Hi Christopher
The public_transport=platform or highway=bus_stop is where you wait. And in most cases, there is at least a post to signal where to wait. So for me, the tag for the sign is public_transport=platform / highway=bus_stop. Problem with in the road: you don't know for which direction it is, or which side to wait on.
Of course you can also map the point on the road, which is public_transport=stop_position. Though I don't know when I would be interested in that info as a public transport rider. Maybe in some special train cases where two different trains stop at the same platform at the same time, one on the south end and the other on the north end.
I'm not a native English speaker, but I doubt that platform could be interpreted to mean the painted area on the road. You are not supposed to wait there, on the road. Rather besides the road. Of course, the opinionated mapper used the yellow road marking for drawing his platforms to the side of them, for reasons I can not comprehend.
Cheers, Michael
On 31/10/2022 16:06, Christopher Beddow wrote:
Grüezi!
I have edited in my area (Arth-Goldau, Schwyz) to integrate platforms into sidewalks so the sidewalk is continuous with a section of it being the bus platform at times. I may be totally wrong and I ask anyone to check my work here.

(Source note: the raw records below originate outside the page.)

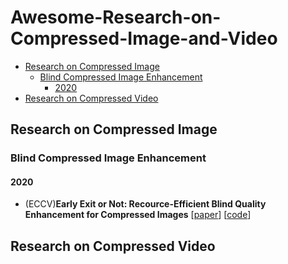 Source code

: # Awesome-Research-on-Compressed-Image-and-Video
- [Research on Compressed Image](#research-on-compressed-image)
  - [Blind Compressed Image Enhancement](#blind-compressed-image-enhancement)
      - [2020](#2020)
- [Research on Compressed Video](#research-on-compressed-video)

## Research on Compressed Image
### Blind Compressed Image Enhancement
#### 2020
- (ECCV)**Early Exit or Not: Recource-Efficient Blind Quality Enhancement for Compressed Images** [[paper](https://arxiv.org/pdf/2006.16581.pdf)] [[code](https://github.com/RyanXingQL/RBQE)]
## Research on Compressed Video
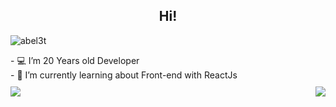 <h2 align="Center">  Hi!</h3>
<p align="left"> <img src="https://komarev.com/ghpvc/?username=abel3t" alt="abel3t" /> </p>
<div style="margin-bottom: 10px">
    - 💻 I’m 20 Years old Developer<br/>
    - 🌱 I’m currently learning about Front-end with ReactJs
</div>

<img align="left" src="https://github-readme-stats.vercel.app/api?username=abel3t&show_icons=true"/>
<img align='right' src="https://github-readme-stats.vercel.app/api/top-langs?username=abel3t&layout=compact"/>
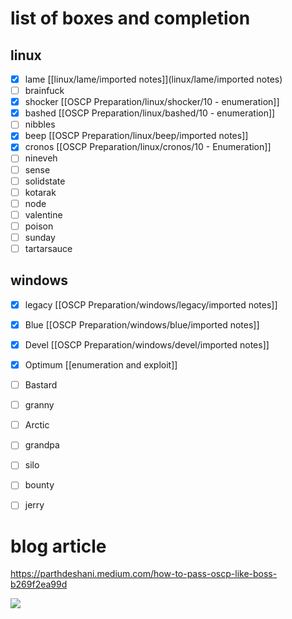

# list of boxes and completion

## linux
- [x] lame [[linux/lame/imported notes]](linux/lame/imported notes)
- [ ] brainfuck
- [x] shocker [[OSCP Preparation/linux/shocker/10 - enumeration]]
- [x] bashed [[OSCP Preparation/linux/bashed/10 - enumeration]]
- [ ] nibbles
- [x] beep [[OSCP Preparation/linux/beep/imported notes]]
- [x] cronos [[OSCP Preparation/linux/cronos/10 - Enumeration]]
- [ ] nineveh
- [ ] sense
- [ ] solidstate
- [ ] kotarak
- [ ] node
- [ ] valentine
- [ ] poison
- [ ] sunday
- [ ] tartarsauce

## windows
- [x] legacy [[OSCP Preparation/windows/legacy/imported notes]]
- [x] Blue [[OSCP Preparation/windows/blue/imported notes]]
- [x] Devel [[OSCP Preparation/windows/devel/imported notes]]
- [x] Optimum [[enumeration and exploit]]
- [ ] Bastard
- [ ] granny
- [ ] Arctic
- [ ] grandpa
- [ ] silo
- [ ] bounty
- [ ] jerry


# blog article
https://parthdeshani.medium.com/how-to-pass-oscp-like-boss-b269f2ea99d

![](https://miro.medium.com/max/624/1*9sYQDk8zc5HBZyhQJ9D8dA.jpeg) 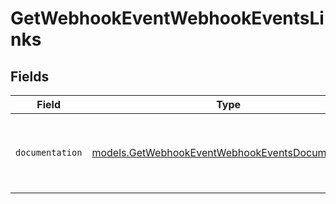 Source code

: # GetWebhookEventWebhookEventsLinks


## Fields

| Field                                                                                                      | Type                                                                                                       | Required                                                                                                   | Description                                                                                                |
| ---------------------------------------------------------------------------------------------------------- | ---------------------------------------------------------------------------------------------------------- | ---------------------------------------------------------------------------------------------------------- | ---------------------------------------------------------------------------------------------------------- |
| `documentation`                                                                                            | [models.GetWebhookEventWebhookEventsDocumentation](../models/getwebhookeventwebhookeventsdocumentation.md) | :heavy_check_mark:                                                                                         | The URL to the generic Mollie API error handling guide.                                                    |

In my view the bus stops should often be a node in the road, since the bus is stopping there, and next to it is good for adding nodes like a sign, a shelter, bench, etc. I am not sure if platform refers to the literal painted area on the road where the bus stops or is a pedestrian area where people stand when waiting to board. If the latter, to me that is applicable to a train station, but not to most bus stations since the people stand on what is physically a sidewalk, most often.